**TASK OBJECTIVE**
Search the records for the word "frac" and copy each line in which it appears.

**RECORDS SUPPLIED**
════════

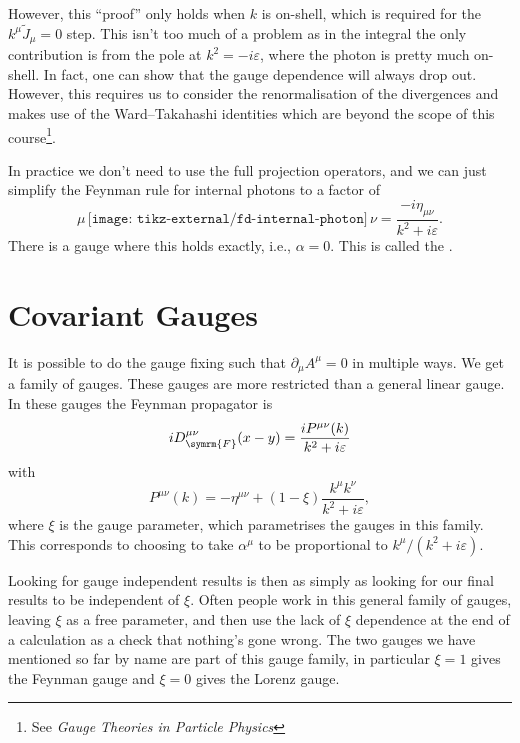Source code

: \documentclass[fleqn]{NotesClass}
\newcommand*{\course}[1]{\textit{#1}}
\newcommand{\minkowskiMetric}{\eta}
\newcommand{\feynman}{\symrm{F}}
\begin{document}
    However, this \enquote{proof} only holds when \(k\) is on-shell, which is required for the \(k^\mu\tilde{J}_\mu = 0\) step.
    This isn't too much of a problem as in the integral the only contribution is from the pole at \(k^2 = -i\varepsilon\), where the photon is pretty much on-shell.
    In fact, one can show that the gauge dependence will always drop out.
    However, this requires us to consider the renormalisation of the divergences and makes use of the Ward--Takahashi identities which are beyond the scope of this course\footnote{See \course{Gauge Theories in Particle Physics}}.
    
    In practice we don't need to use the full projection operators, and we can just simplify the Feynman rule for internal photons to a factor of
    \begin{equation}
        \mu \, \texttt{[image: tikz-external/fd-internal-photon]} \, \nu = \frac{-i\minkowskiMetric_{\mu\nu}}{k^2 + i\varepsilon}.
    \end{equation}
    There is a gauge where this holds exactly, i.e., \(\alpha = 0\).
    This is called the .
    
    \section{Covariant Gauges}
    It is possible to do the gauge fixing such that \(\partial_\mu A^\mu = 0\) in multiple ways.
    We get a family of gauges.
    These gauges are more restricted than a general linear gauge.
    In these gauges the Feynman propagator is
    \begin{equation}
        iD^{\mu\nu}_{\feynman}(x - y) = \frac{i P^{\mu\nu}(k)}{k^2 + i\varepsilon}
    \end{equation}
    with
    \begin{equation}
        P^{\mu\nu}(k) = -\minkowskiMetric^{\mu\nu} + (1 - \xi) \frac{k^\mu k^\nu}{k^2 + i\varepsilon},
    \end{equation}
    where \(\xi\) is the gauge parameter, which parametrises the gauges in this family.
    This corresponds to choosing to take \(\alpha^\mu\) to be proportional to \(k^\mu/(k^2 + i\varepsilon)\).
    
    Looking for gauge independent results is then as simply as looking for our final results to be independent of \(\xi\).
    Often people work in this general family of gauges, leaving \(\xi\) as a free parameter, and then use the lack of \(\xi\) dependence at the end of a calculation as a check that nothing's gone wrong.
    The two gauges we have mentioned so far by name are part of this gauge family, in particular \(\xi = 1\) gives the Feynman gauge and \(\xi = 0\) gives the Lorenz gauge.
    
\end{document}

════════

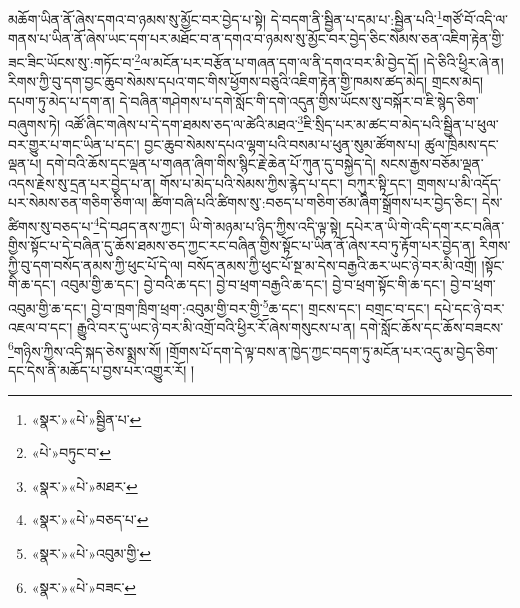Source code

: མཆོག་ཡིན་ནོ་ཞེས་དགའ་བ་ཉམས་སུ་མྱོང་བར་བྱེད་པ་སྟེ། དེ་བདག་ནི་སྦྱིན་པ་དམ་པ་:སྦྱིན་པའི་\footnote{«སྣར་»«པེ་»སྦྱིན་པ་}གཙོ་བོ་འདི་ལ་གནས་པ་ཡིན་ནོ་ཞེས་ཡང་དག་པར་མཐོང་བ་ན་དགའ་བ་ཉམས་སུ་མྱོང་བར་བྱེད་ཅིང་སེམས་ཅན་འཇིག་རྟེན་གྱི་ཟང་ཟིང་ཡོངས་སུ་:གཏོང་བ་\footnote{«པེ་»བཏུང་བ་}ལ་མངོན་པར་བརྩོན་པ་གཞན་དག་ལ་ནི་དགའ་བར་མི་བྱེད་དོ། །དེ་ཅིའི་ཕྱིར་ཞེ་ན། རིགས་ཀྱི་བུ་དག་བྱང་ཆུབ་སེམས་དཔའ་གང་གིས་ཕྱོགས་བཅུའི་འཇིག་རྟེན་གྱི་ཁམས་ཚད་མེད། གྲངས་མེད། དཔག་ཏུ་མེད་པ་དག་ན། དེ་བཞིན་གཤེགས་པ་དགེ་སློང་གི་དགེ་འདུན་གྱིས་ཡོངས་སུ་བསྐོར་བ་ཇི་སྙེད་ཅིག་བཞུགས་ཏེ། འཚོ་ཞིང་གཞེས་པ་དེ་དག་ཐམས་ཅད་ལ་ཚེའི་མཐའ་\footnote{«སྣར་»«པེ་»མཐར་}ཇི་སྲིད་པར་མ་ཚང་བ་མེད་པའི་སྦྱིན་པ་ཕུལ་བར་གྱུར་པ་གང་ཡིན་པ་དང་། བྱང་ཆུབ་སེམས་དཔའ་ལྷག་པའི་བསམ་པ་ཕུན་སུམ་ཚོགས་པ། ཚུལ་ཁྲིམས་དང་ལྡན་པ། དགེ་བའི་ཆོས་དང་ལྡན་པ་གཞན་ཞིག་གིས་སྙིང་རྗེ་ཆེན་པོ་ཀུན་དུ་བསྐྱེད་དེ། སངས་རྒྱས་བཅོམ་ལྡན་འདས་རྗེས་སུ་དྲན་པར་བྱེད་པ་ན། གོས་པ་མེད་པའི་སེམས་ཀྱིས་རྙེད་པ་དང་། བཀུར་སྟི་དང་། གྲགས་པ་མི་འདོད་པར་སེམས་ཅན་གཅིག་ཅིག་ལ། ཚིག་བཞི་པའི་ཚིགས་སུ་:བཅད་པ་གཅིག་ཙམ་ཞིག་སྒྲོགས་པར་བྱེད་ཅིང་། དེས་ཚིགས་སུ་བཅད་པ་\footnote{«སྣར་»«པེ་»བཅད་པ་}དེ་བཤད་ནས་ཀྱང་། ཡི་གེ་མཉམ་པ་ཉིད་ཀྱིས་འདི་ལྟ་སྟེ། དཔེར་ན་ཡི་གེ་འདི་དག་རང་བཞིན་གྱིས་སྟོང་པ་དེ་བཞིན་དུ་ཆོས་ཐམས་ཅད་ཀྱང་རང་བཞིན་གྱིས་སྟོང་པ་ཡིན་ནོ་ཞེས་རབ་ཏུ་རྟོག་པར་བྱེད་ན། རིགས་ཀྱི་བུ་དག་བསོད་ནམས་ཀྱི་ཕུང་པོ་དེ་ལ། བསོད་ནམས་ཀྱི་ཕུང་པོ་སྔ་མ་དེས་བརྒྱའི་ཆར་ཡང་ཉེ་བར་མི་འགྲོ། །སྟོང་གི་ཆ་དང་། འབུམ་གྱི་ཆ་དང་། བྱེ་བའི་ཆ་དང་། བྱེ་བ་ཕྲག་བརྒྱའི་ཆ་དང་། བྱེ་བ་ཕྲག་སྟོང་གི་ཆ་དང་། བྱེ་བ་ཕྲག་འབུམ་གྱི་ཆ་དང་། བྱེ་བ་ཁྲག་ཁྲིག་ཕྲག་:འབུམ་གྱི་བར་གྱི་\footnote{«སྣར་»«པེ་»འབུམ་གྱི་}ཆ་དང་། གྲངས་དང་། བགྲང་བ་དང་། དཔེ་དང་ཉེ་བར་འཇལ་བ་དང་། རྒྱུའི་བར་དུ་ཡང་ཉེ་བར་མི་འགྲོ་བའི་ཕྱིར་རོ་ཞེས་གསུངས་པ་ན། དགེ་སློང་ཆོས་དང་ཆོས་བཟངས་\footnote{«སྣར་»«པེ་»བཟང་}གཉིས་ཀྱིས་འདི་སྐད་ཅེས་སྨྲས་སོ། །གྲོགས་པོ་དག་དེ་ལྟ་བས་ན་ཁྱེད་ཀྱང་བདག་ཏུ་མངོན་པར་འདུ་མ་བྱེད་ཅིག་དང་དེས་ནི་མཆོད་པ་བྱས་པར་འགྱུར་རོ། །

════════

**EXERCISE ANSWER**
        \mu \, \texttt{[image: tikz-external/fd-internal-photon]} \, \nu = \frac{-i\minkowskiMetric_{\mu\nu}}{k^2 + i\varepsilon}.
        iD^{\mu\nu}_{\feynman}(x - y) = \frac{i P^{\mu\nu}(k)}{k^2 + i\varepsilon}
        P^{\mu\nu}(k) = -\minkowskiMetric^{\mu\nu} + (1 - \xi) \frac{k^\mu k^\nu}{k^2 + i\varepsilon},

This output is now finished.